ECG Signal Classification

Multi-dataset ECG signal classification using MIT-BIH, PTB-DB, and PhysioNet 2017. Signals are unified into three classes: Normal, Abnormal, and Noisy/Unknown.

Project Structure

ecg-signal-classification/
├── raw-data/
│   ├── mitbih/          # mitbih_train.csv, mitbih_test.csv
│   ├── ptbdb/           # ptbdb_normal.csv, ptbdb_abnormal.csv
│   └── physionet2017/   # physionet2017.csv
├── build/               # Generated outputs
│   ├── ecg_unified.h5   # Unified dataset (132,526 records)
│   ├── train.h5         # 75% training split (99,394 records)
│   ├── val.h5           # 10% validation split (13,253 records)
│   ├── test.h5          # 15% test split (19,879 records)
│   ├── ecg_signals.png  # Signal visualization
│   ├── cnn_1d/
│   │   ├── model.pt             # Saved model weights
│   │   ├── metrics.json         # Classification report & hyperparameters
│   │   ├── training_curves.png  # Loss & accuracy over epochs
│   │   ├── confusion_matrix.png # Normalised confusion matrix
│   │   └── roc_curves.png       # One-vs-rest ROC curves
│   ├── resnet_1d/
│   │   ├── model.pt             # Saved model weights
│   │   ├── metrics.json         # Classification report & hyperparameters
│   │   ├── training_curves.png  # Loss & accuracy over epochs
│   │   ├── confusion_matrix.png # Normalised confusion matrix
│   │   └── roc_curves.png       # One-vs-rest ROC curves
│   └── xgboost/
│       ├── model.json           # Saved XGBoost model
│       ├── metrics.json         # Classification report & hyperparameters
│       ├── training_curves.png  # Log-loss per boosting round (train vs val)
│       ├── confusion_matrix.png # Normalised confusion matrix
│       ├── roc_curves.png       # One-vs-rest ROC curves
│       └── feature_importance.png # Top-30 features by gain
├── environment.yml
├── preprocess.py
├── plot_signals.py
├── split_data.py
├── cnn_1d_train.py
├── resnet_1d_train.py
├── xgboost_train.py
└── summary.py

Setup

Create and activate the conda environment:

conda env create -f environment.yml
conda activate ecg-classification

Usage

1. Preprocess

Unifies all three datasets into a single HDF5 file at build/ecg_unified.h5:

python preprocess.py

Dataset	Records	Notes
MIT-BIH (train + test)	109,446	Labels 1/2/3 → abnormal, 4 → noisy/unknown
PTB-DB (normal + abnormal)	14,552	Binary labels
PhysioNet 2017	8,528	Resampled from 2000 → 187 samples
Total	132,526	Shuffled with seed 42

Label mapping:

Label	Class	Count
0	Normal	99,711 (75.2%)
1	Abnormal	24,497 (18.5%)
2	Noisy/Unknown	8,318 (6.3%)

2. Visualize

Plots all 132,526 ECG signals in a 3-panel figure colored by classification, saved to build/ecg_signals.png:

python plot_signals.py

3. Split

Splits build/ecg_unified.h5 into stratified train, validation, and test sets:

python split_data.py

Split	File	Records	Ratio
Train	`build/train.h5`	99,394	75%
Validation	`build/val.h5`	13,253	10%
Test	`build/test.h5`	19,879	15%

Class distribution is preserved across all splits (75.2% normal / 18.5% abnormal / 6.3% noisy/unknown).

4. Train 1D CNN

Trains a 1D CNN classifier on the split data and evaluates it on the test set:

python cnn_1d_train.py

The script will automatically use CUDA, Apple MPS, or CPU depending on what is available.
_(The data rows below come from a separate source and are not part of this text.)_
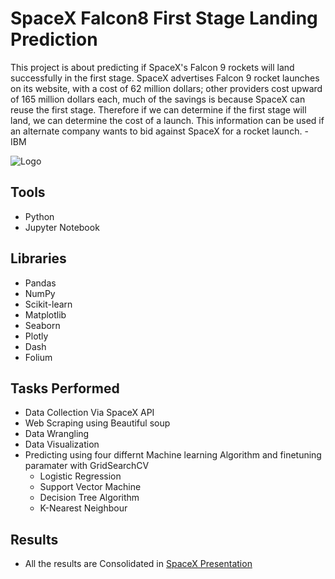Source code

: 
# SpaceX Falcon8 First Stage Landing Prediction

This  project is about predicting if SpaceX's Falcon 9 rockets will land successfully in the first stage. SpaceX advertises Falcon 9 rocket launches on its website, with a cost of 62 million dollars; other providers cost upward of 165 million dollars each, much of the savings is because SpaceX can reuse the first stage. Therefore if we can determine if the first stage will land, we can determine the cost of a launch. This information can be used if an alternate company wants to bid against SpaceX for a rocket launch. - IBM


![Logo](https://www.spacex.com/static/images/locations/kennedy.jpg)


## Tools
* Python
* Jupyter Notebook
## Libraries
* Pandas
* NumPy
* Scikit-learn
* Matplotlib
* Seaborn
* Plotly
* Dash
* Folium
## Tasks Performed
* Data Collection Via SpaceX API
* Web Scraping using Beautiful soup
* Data Wrangling 
* Data Visualization
* Predicting using four differnt Machine learning Algorithm and finetuning paramater with GridSearchCV
    - Logistic Regression
    - Support Vector Machine
    - Decision Tree Algorithm
    - K-Nearest Neighbour
## Results
* All the results are Consolidated in [SpaceX Presentation](https://github.com/bhavi40/SpaceX-Falcon-9/blob/main/SpaceX.pdf)
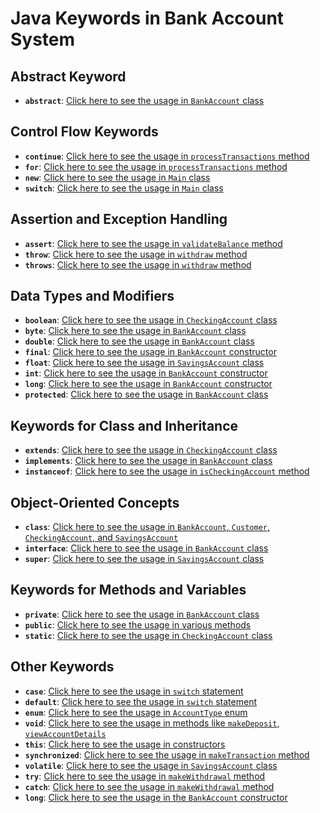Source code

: # Java Keywords in Bank Account System

## Abstract Keyword
- **`abstract`**: [Click here to see the usage in `BankAccount` class](./src/Main.java#L1)

## Control Flow Keywords
- **`continue`**: [Click here to see the usage in `processTransactions` method](./src/Customer.java#L40)
- **`for`**: [Click here to see the usage in `processTransactions` method](./src/Customer.java#L38)
- **`new`**: [Click here to see the usage in `Main` class](./src/Main.java#L27)
- **`switch`**: [Click here to see the usage in `Main` class](./src/Main.java#L55)

## Assertion and Exception Handling
- **`assert`**: [Click here to see the usage in `validateBalance` method](./src/BankAccount.java#L25)
- **`throw`**: [Click here to see the usage in `withdraw` method](./src/BankAccount.java#L19)
- **`throws`**: [Click here to see the usage in `withdraw` method](./src/BankAccount.java#L17)

## Data Types and Modifiers
- **`boolean`**: [Click here to see the usage in `CheckingAccount` class](./src/CheckingAccount.java#L8)
- **`byte`**: [Click here to see the usage in `BankAccount` class](./src/BankAccount.java#L8)
- **`double`**: [Click here to see the usage in `BankAccount` class](./src/BankAccount.java#L9)
- **`final`**: [Click here to see the usage in `BankAccount` constructor](./src/BankAccount.java#L13)
- **`float`**: [Click here to see the usage in `SavingsAccount` class](./src/SavingsAccount.java#L10)
- **`int`**: [Click here to see the usage in `BankAccount` constructor](./src/BankAccount.java#L6)
- **`long`**: [Click here to see the usage in `BankAccount` constructor](./src/BankAccount.java#L7)
- **`protected`**: [Click here to see the usage in `BankAccount` class](./src/BankAccount.java#L11)

## Keywords for Class and Inheritance
- **`extends`**: [Click here to see the usage in `CheckingAccount` class](./src/CheckingAccount.java#L6)
- **`implements`**: [Click here to see the usage in `BankAccount` class](./src/BankAccount.java#L2)
- **`instanceof`**: [Click here to see the usage in `isCheckingAccount` method](./src/Customer.java#L31)

## Object-Oriented Concepts
- **`class`**: [Click here to see the usage in `BankAccount`, `Customer`, `CheckingAccount`, and `SavingsAccount`](./src/BankAccount.java#L2)
- **`interface`**: [Click here to see the usage in `BankAccount` class](./src/BankAccount.java#L2)
- **`super`**: [Click here to see the usage in `SavingsAccount` class](./src/SavingsAccount.java#L13)

## Keywords for Methods and Variables
- **`private`**: [Click here to see the usage in `BankAccount` class](./src/BankAccount.java#L5)
- **`public`**: [Click here to see the usage in various methods](./src/BankAccount.java#L10)
- **`static`**: [Click here to see the usage in `CheckingAccount` class](./src/CheckingAccount.java#L7)

## Other Keywords
- **`case`**: [Click here to see the usage in `switch` statement](./src/Main.java#L56)
- **`default`**: [Click here to see the usage in `switch` statement](./src/Main.java#L58)
- **`enum`**: [Click here to see the usage in `AccountType` enum](./src/CheckingAccount.java#L12)
- **`void`**: [Click here to see the usage in methods like `makeDeposit`, `viewAccountDetails`](./src/Customer.java#L14)
- **`this`**: [Click here to see the usage in constructors](./src/BankAccount.java#L14)
- **`synchronized`**: [Click here to see the usage in `makeTransaction` method](./src/CheckingAccount.java#L13)
- **`volatile`**: [Click here to see the usage in `SavingsAccount` class](./src/SavingsAccount.java#L11)
- **`try`**: [Click here to see the usage in `makeWithdrawal` method](./src/Customer.java#L18)
- **`catch`**: [Click here to see the usage in `makeWithdrawal` method](./src/Customer.java#L19)
- **`long`**: [Click here to see the usage in the `BankAccount` constructor](./src/BankAccount.java#L7)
Outputs are saved to build/cnn_1d/:

File	Description
`model.pt`	Best model weights (saved at lowest validation loss)
`metrics.json`	Classification report, hyperparameters, and training summary
`training_curves.png`	Loss and accuracy per epoch for train and validation
`confusion_matrix.png`	Normalised confusion matrix on the test set
`roc_curves.png`	One-vs-rest ROC curves with AUC per class

Training uses class-weighted cross-entropy loss to account for the class imbalance, and stops early if validation loss does not improve for 10 consecutive epochs.

5. Train 1D ResNet

Trains a 1D ResNet classifier on the split data and evaluates it on the test set:

python resnet_1d_train.py

The ResNet uses residual skip connections across 4 layers (64 → 128 → 256 → 512 channels), making it deeper and more expressive than the 1D CNN. Outputs are saved to build/resnet_1d/:

File	Description
`model.pt`	Best model weights (saved at lowest validation loss)
`metrics.json`	Classification report, hyperparameters, and training summary
`training_curves.png`	Loss and accuracy per epoch for train and validation
`confusion_matrix.png`	Normalised confusion matrix on the test set
`roc_curves.png`	One-vs-rest ROC curves with AUC per class

Training uses class-weighted cross-entropy loss to account for the class imbalance, and stops early if validation loss does not improve for 10 consecutive epochs.

6. Train XGBoost

Trains an XGBoost gradient boosted tree classifier on the split data and evaluates it on the test set:

python xgboost_train.py

Unlike the deep learning models, XGBoost operates directly on the flat 187-sample feature vector with no GPU required. Outputs are saved to build/xgboost/:

File	Description
`model.json`	Saved XGBoost model (native format)
`metrics.json`	Classification report, hyperparameters, and best boosting round
`training_curves.png`	Log-loss per boosting round for train and validation
`confusion_matrix.png`	Normalised confusion matrix on the test set
`roc_curves.png`	One-vs-rest ROC curves with AUC per class
`feature_importance.png`	Top-30 time-step positions by gain — shows which part of the ECG beat is most discriminative

Training uses class-balanced sample weights to account for class imbalance, and stops early if validation log-loss does not improve for 20 consecutive boosting rounds.

7. Compare Models

Prints a side-by-side comparison of all trained models to the console:

python summary.py

Displays the following metrics for each model, with the best value highlighted green and worst red per row:

Metric	Description
Accuracy	Overall fraction of correct predictions on the test set
Macro F1	Unweighted mean F1 across all three classes
Macro Precision	Unweighted mean precision across all three classes
Macro Recall	Unweighted mean recall across all three classes
Weighted F1	F1 weighted by class support
Training Time	Wall-clock time for the training loop
Epochs / Rounds	Epochs trained (CNN, ResNet) or boosting rounds (XGBoost)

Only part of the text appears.